What I’m not sure about is how SMT will be used in this scenario - if one thread / core is loaded first, then the above strategy will work - however if the scheduler opts to use both threads on a core before loading the next one, then we would need to double the numbers. I’ll investigate this on my Rome chip and get back… [the boldface scenario above is the correct one, see results below]
(I think for a “gaming VM” scenario it would make sense to load all cores on a CCD at the time, and test with 1, 2, 3, or 4 CCDs loaded. As a VM would probably run on 1-2 CCDs in order to share cache. It is possible to pin processes to cores within CpuStres, however it looks a bit cumbersome for 32 threads as it can seemingly only be done from the menu, one process at a time. It might be easier on Proxmox in the end.)
EDIT:
It looks like Win10 schedules one thread per socket first. Here is a screenshot from my 7252 (8c16t) when running CpuStres:
Summary
Every other logical CPU gets loaded, which corresponds to one thread per core (I checked the order with Coreinfo). Generally, it looks like Win10 spreads threads widely, utilizing all CCX when possible.
The “Affinity” and “Ideal CPU” columns seem buggy, I could not use them to control thread placement.
Forgot to include the clock reading in the picture above:
Summary
I believe that neither Rome nor Milan would leave one core at higher clock while clocking down the rest under load, why the single number from taskman.exe (on the left) would suffice. If unsure, one can check with CPUID HWMonitor (right).
Interestingly, my 7252 never goes below its max speed (3.2GHz) under this type of load. For prime95, however, it went down to base when fully loaded (probably due to AVX). And this is on the lowest cTDP setting
Testing of clock dynamics on Win10 (tentative procedure)

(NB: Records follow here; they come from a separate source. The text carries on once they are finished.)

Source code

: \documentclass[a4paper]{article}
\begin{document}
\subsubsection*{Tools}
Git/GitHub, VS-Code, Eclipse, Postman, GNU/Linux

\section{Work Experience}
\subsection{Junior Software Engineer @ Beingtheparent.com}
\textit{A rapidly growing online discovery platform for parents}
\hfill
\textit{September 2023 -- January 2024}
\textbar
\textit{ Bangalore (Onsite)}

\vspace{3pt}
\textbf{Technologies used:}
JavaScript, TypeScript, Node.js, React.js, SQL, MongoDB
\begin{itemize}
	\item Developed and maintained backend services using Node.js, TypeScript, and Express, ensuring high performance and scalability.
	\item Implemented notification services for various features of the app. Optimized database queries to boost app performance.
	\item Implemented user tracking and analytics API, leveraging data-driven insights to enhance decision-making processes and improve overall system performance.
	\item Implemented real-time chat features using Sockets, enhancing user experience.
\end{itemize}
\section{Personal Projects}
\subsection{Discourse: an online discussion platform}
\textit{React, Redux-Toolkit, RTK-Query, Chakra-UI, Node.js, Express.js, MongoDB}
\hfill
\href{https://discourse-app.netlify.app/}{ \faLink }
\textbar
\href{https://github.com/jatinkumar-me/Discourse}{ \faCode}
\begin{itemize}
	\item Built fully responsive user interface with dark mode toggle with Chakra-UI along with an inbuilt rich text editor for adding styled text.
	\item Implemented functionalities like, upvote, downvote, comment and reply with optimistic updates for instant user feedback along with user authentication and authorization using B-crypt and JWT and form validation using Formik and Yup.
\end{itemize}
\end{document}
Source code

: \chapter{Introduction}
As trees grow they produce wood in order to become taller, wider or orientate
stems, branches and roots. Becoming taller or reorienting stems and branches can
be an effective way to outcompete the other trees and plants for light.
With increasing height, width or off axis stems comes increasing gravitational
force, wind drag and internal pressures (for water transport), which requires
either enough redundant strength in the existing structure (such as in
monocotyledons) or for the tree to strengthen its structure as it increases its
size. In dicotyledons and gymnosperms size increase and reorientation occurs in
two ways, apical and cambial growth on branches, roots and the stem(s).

@MasterMace (provided you are still running Windows; or anyone else with a Milan chip running Windows): it would be interesting if you could try using CpuStres to start 4x “max activity” threads at a time up to 32, and note the max clock (as given by taskman.exe) at each step. E.g.:
Threads clock
4t ?
8t ?
...
32t ?
Preferably at max cTDP setting. What is interesting to see is how quickly max clock drops when more and more cores are loaded. NB: this result will not speak directly to the scenario when a CCD-pinned VM is running under load - for that we need to control core affinity too, which adds complexity.
Optional second test
Repeat the same procedure with Prime95 instead of CpuStres. Prime95 uses AVX and is therefore more power-hungry - I believe it will model more of a worst-case scenario.
Final remarks
The above could surely be scripted, but my savyness with cmd/powershell is limited… - I’ll try to come up with a procedure for *nix too, using a bit more automation.
Finally, I think the most interesting result would be at max cTDP setting. According to @wendell in another thread, Milan can boost quite a lot over rated base clock even under full load. I’d also curious if Milan ever gets significantly above rated max boost.